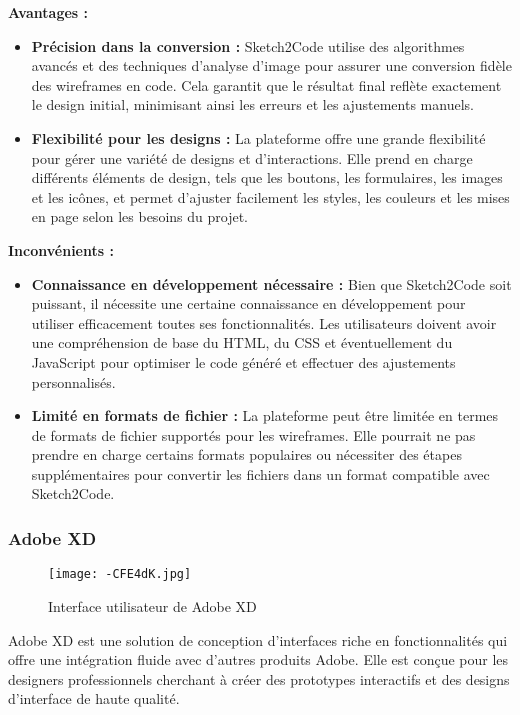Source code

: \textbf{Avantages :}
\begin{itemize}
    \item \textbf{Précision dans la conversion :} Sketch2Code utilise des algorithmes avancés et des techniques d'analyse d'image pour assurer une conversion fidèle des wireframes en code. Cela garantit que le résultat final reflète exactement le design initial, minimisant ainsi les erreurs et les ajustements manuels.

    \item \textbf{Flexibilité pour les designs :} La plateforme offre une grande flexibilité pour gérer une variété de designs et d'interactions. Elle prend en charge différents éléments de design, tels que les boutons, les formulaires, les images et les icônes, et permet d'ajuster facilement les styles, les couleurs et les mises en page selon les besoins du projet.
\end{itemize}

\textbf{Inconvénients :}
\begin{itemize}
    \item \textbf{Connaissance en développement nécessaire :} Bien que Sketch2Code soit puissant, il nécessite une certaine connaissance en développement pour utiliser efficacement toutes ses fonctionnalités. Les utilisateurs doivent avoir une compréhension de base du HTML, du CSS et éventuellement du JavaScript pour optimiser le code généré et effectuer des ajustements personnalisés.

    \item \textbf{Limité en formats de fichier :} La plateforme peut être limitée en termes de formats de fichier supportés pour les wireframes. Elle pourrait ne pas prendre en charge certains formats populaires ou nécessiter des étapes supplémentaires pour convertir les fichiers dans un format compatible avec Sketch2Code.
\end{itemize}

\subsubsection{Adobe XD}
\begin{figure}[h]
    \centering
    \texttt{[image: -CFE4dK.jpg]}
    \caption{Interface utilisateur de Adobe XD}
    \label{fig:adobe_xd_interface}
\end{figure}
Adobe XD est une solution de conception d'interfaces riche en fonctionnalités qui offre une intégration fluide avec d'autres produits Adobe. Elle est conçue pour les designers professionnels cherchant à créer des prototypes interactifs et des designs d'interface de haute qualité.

**Prompt:**
Report the number of lines in the listing where the string "designs" appears, and nothing besides.

**Answer space:**
2